3) Having the laser on for 5 min is long and some evidence that there were no tissue damaging effects would be of value. A control for this stimulation at some timepoint between acquisition and test in the control group is also needed.

In the new version of the manuscript, we provide a histological analysis of the tissue at the optic fiber’s tip after the behavioral procedure. As shown in the Nissl-stained sections, no tissue damage is seen in the areas surrounding the optic fiber’s tips, as evidenced by the lack of gliosis or neuronal loss (see Appendix – Figure 11). Note that the controls for optic stimulation comprised the experimental groups injected with AAV5-hSyn-mCherry—the control groups not expressing halorhodopsin (HR; controls)—that were stimulated continuously for 5 min with a yellow laser (589 nm) during either the acquisition or the expression phases.

4) The efficiency of terminal inhibition using eNpHR3.0 is relatively low. Please use slice recording to confirm that the terminal inhibition can reduce spiking evoked EPSCs of postsynaptic cells and that it does not lead to rebound excitation upon laser off.

In the new version of the manuscript, we provide a histological analysis of the tissue at the optic fiber’s tip after the behavioral procedure. As shown in the Nissl-stained sections, no tissue damage is seen in the areas surrounding the optic fiber’s tips, as evidenced by the lack of gliosis or neuronal loss (see Appendix – Figure 11). Note that the controls for optic stimulation comprised the experimental groups injected with AAV5-hSyn-mCherry—the control groups not expressing halorhodopsin (HR; controls)—that were stimulated continuously for 5 min with a yellow laser (589 nm) during either the acquisition or the expression phases.

5) Additional behavioural measures such as freezing during the test and escape-like responses should be coded and presented.

As presented in the Appendix – Table 1 and discussed in the main text (see Discussion, pg. 22, lines 13 – 17), mice exhibited no freezing responses during exposure to the predatory context. Moreover, the revised manuscript clarifies that our protocol conditions yielded only occasional escape responses. Thus, only a few escape episodes were noted during cat exposure, which occurred mostly when the mice became aware of the cat and fled back to Box 1; furthermore, only occasional escape episodes were seen by the mice during exposure to the predatory context (see Appendix – Behavioral Protocol). Considering that the mice did not display any contextual freezing and only engaged in a minimal number of escape attempts, these responses were not coded.

6) Do the same ACA cells project to BLA, PERI, POST and PAG? It is likely that these projections originate from ACA cells at different cortical layers. The FG tracing experiment should provide some clues. Please use dual retrograde tracing to address the question.

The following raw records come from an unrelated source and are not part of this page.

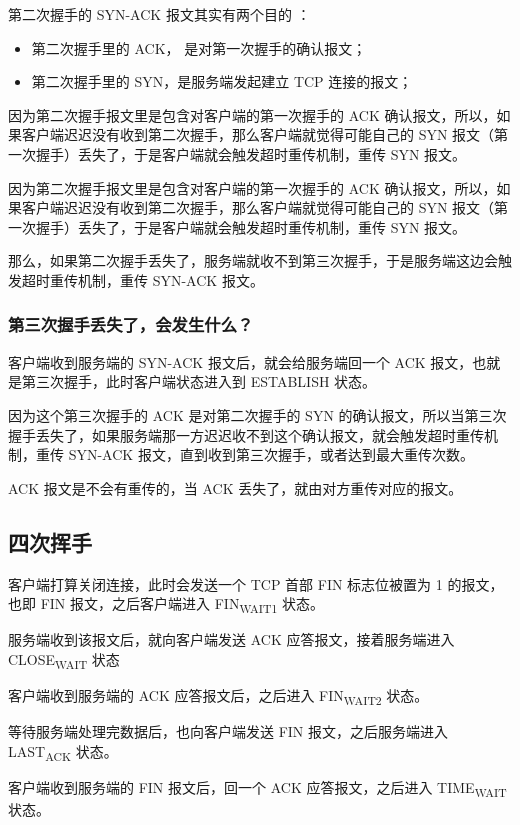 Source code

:\documentclass[11pt]{article}
\begin{document}
第二次握手的 SYN-ACK 报文其实有两个目的 ：
\begin{itemize}
\item 第二次握手里的 ACK， 是对第一次握手的确认报文；
\item 第二次握手里的 SYN，是服务端发起建立 TCP 连接的报文；
\end{itemize}

因为第二次握手报文里是包含对客户端的第一次握手的 ACK 确认报文，所以，如果客户端迟迟没有收到第二次握手，那么客户端就觉得可能自己的 SYN 报文（第一次握手）丢失了，于是客户端就会触发超时重传机制，重传 SYN 报文。

因为第二次握手报文里是包含对客户端的第一次握手的 ACK 确认报文，所以，如果客户端迟迟没有收到第二次握手，那么客户端就觉得可能自己的 SYN 报文（第一次握手）丢失了，于是客户端就会触发超时重传机制，重传 SYN 报文。

那么，如果第二次握手丢失了，服务端就收不到第三次握手，于是服务端这边会触发超时重传机制，重传 SYN-ACK 报文。
\subsubsection{第三次握手丢失了，会发生什么？}
\label{sec:orgb1030f3}
客户端收到服务端的 SYN-ACK 报文后，就会给服务端回一个 ACK 报文，也就是第三次握手，此时客户端状态进入到 ESTABLISH 状态。

因为这个第三次握手的 ACK 是对第二次握手的 SYN 的确认报文，所以当第三次握手丢失了，如果服务端那一方迟迟收不到这个确认报文，就会触发超时重传机制，重传 SYN-ACK 报文，直到收到第三次握手，或者达到最大重传次数。

ACK 报文是不会有重传的，当 ACK 丢失了，就由对方重传对应的报文。
\subsection{四次挥手}
\label{sec:orgdc91ad1}
客户端打算关闭连接，此时会发送一个 TCP 首部 FIN 标志位被置为 1 的报文，也即 FIN 报文，之后客户端进入 FIN\textsubscript{WAIT}\textsubscript{1} 状态。

服务端收到该报文后，就向客户端发送 ACK 应答报文，接着服务端进入 CLOSE\textsubscript{WAIT} 状态

客户端收到服务端的 ACK 应答报文后，之后进入 FIN\textsubscript{WAIT}\textsubscript{2} 状态。

等待服务端处理完数据后，也向客户端发送 FIN 报文，之后服务端进入 LAST\textsubscript{ACK} 状态。

客户端收到服务端的 FIN 报文后，回一个 ACK 应答报文，之后进入 TIME\textsubscript{WAIT} 状态。
\end{document}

Considering that the effects on acquisition or expression of contextual defensive responses were found in the ACA projections to the basolateral amygdala (BLA), perirhinal area (PERI), and dorsolateral periaqueductal gray (PAGdl), we performed triple retrograde tracing in the same animal to investigate the distribution of ACA neurons projecting to the BLA, PERI, and PAGdl. In four animals, three different retrograde tracers were ipsilaterally injected, namely, the retrograde AAV-Retro-Ef1a-mcherry- IRES-Cre, Fluoro Gold, and subunit B of the cholera toxin (CTb) in the PAGdl, BLA, and PERI, respectively (see Appendix – Triple retrograde labeling).

There is a layering pattern of the ACA neurons projecting to BLA, PERI, and PAGdl. Our analysis revealed that the ACA neurons projecting to the PAGdl are located predominantly in infragranular layers (layers V and VI; Appendix Figure 9E, G), and neurons projecting to the PERI are located predominantly in the supragranular layers (layers II and III; Appendix Figure 9F, G). The ACA neurons projecting to the BLA were found mainly in supragranular layers (layers II and III), but retrogradely labeled cells in the layer V were also occasionally found (Appendix Figure 9D, G). No double-labelling was found in the ACA > PAGdl projecting neurons (Appendix Figure 9G). Conversely, 51.66% and 46.98% of the ACA cells projecting to the BLA and those projecting to the PERI, respectively, were double-labeled (Appendix Figure 9G–I). These data suggest that nearly 50% of the ACA cells provided a branched pathway to the BLA and PERI.

These results are presented in the Appendix – Triple retrograde labeling and commented on the Discussion (pg. 25, lines 1 – 4, and pg. 26, line 9 – 12).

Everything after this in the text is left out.